With just a few weeks until the start of semester I’m working on my course materials and website for EDP4130 Technology Curriculum and Pedagogy. Consistent with my belief that students are most often most interested in what they need to do to successfully complete the course I’ve been giving a lot of attention to the design of the assessment. My approach might be described as some variation of assessment for learning in which I attempt to design assessment that will encourage students to engage with what I think is the important learning in the course.
Ideally I would design assessment around a series of mostly small tasks that would spread the workload for students and for markers, avoiding the tsunami of marking that usually mounts at mid-semester and the end. That approach would allow me to provide meaningful feedback through the semester so that students do not suffer nasty surprises on high stakes items and can take corrective action, if necessary, in time to make a worthwhile difference to their final grades. I’ve worked in courses where the assessment consisted of (almost) weekly tasks linked to learning activities that occur in class. That can often be arranged so that students complete much of the necessary work in class leaving relatively little demand on their time out of class. It usually also means that they have feedback within a week so that they can adjust their approach.
Unfortunately that approach to assessment is not acceptable right here and now so I am limited to 3 pieces of assessment though those may include multiple components. That allows linking of assessment to the learning activities as I might want to but imposes restrictions on due dates so that feedback is less frequent than might be desirable to shape progress.
Given those constraints, in addition to the professional experience that must be satisfactorily completed for students to pass the course, the 3 assessment items are as follows:
I’m now in the process of working through those components to ensure that things are complete, adequately explained, and presented so that they will be accessible and clear to students.
I posted yesterday about finalising the digital technologies learning activities and now have both those and the related assessment requirements in place. Rather than directly assess the activities, though the quizzes may include some specific items about Scratch programming, I have opted to require students to write a reflective blog post for each of the four phases and share that with their personal learning network. Their reflections are to briefly describe the activity, make links to the Australian Curriculum documents, explain what they learned, and comment on potential application in primary classrooms. The actual assessable piece will be a report that summarises the content of those posts. I hope the result will be encouragement for students to think about what they are learning through the activities, both at the time they are working with them and toward the end of semester, and a piece of work that is manageable for all involved in the submission and marking process.
Some months ago I posted about adjustments to the WebQuest about Coal Seam Gas that I developed for a previous offer. It had worked fairly well but feedback from students suggested that some changes might be in order. Those changes were made and the CSG WebQuest is now tidied up with links to resources checked and should be ready for use.

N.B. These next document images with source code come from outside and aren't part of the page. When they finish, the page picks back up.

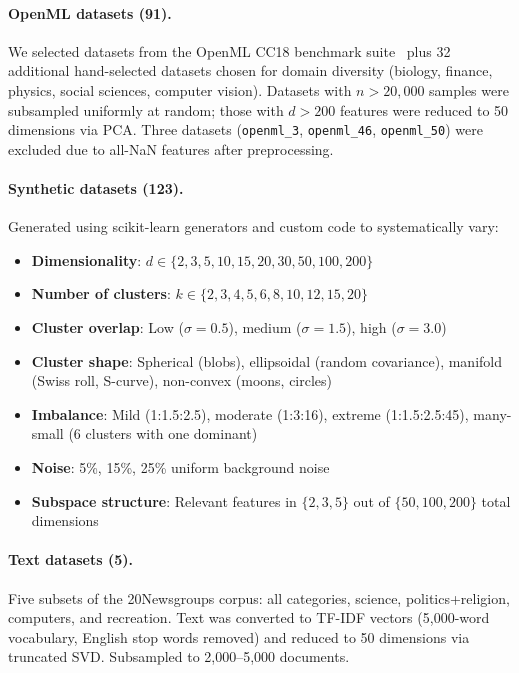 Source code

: \documentclass[10pt]{article} %
\begin{document}
\paragraph{OpenML datasets (91).}
We selected datasets from the OpenML CC18 benchmark suite~\citep{bischl2016aslib} plus 32 additional hand-selected datasets chosen for domain diversity (biology, finance, physics, social sciences, computer vision). Datasets with $n > 20{,}000$ samples were subsampled uniformly at random; those with $d > 200$ features were reduced to 50 dimensions via PCA. Three datasets (\texttt{openml\_3}, \texttt{openml\_46}, \texttt{openml\_50}) were excluded due to all-NaN features after preprocessing.

\paragraph{Synthetic datasets (123).}
Generated using scikit-learn generators and custom code to systematically vary:
\begin{itemize}
    \item \textbf{Dimensionality}: $d \in \{2, 3, 5, 10, 15, 20, 30, 50, 100, 200\}$
    \item \textbf{Number of clusters}: $k \in \{2, 3, 4, 5, 6, 8, 10, 12, 15, 20\}$
    \item \textbf{Cluster overlap}: Low ($\sigma=0.5$), medium ($\sigma=1.5$), high ($\sigma=3.0$)
    \item \textbf{Cluster shape}: Spherical (blobs), ellipsoidal (random covariance), manifold (Swiss roll, S-curve), non-convex (moons, circles)
    \item \textbf{Imbalance}: Mild (1:1.5:2.5), moderate (1:3:16), extreme (1:1.5:2.5:45), many-small (6 clusters with one dominant)
    \item \textbf{Noise}: 5\%, 15\%, 25\% uniform background noise
    \item \textbf{Subspace structure}: Relevant features in $\{2, 3, 5\}$ out of $\{50, 100, 200\}$ total dimensions
\end{itemize}

\paragraph{Text datasets (5).}
Five subsets of the 20Newsgroups corpus: all categories, science, politics+religion, computers, and recreation. Text was converted to TF-IDF vectors (5,000-word vocabulary, English stop words removed) and reduced to 50 dimensions via truncated SVD. Subsampled to 2,000--5,000 documents.
\end{document}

I’ve used variations of the design brief activity since I first developed a technology education course in 2002. The first iterations were in classes on campus where students worked in groups one week to develop a design brief that could be managed by a group of their peers within a standard class period. The following week briefs were exchanged around groups and responses generated. After some debriefing discussion students wrote a short report for assessment. Since 2011, when EDP4130 was offered online as well as on campus, I have used the Moodle database to manage the exchange of briefs among individuals or small groups. Assessment is still based on a report about the activity and what was learned. For 2013 I’ve adjusted the report requirements and associated marking guide on the basis of feedback from 2012. Those elements are ready but I have yet to revise the materials that guide the activity. A significant part of the work for that may be to revise the instructions and illustrations for the database following our move from Moodle 1.9 to Moodle 2.x.
I posted my early thinking about the content curation task some time ago. The basic requirements for the planning to be reported on in Task 1 and the collection and report to appear in the assignment are written up. What remains to be done there is to provide some introductory material about curation and PLNs. I’ve been collecting resources for that in my Diigo space but will need to find time to extract and present the key points.
Preparation for the quizzes is similarly incomplete. I have some material for the first quiz that I prepared in previous years. With a little updating and addition of some Scratch questions that will serve. The second quiz will need to have items developed as I put together the balance of the semester resources.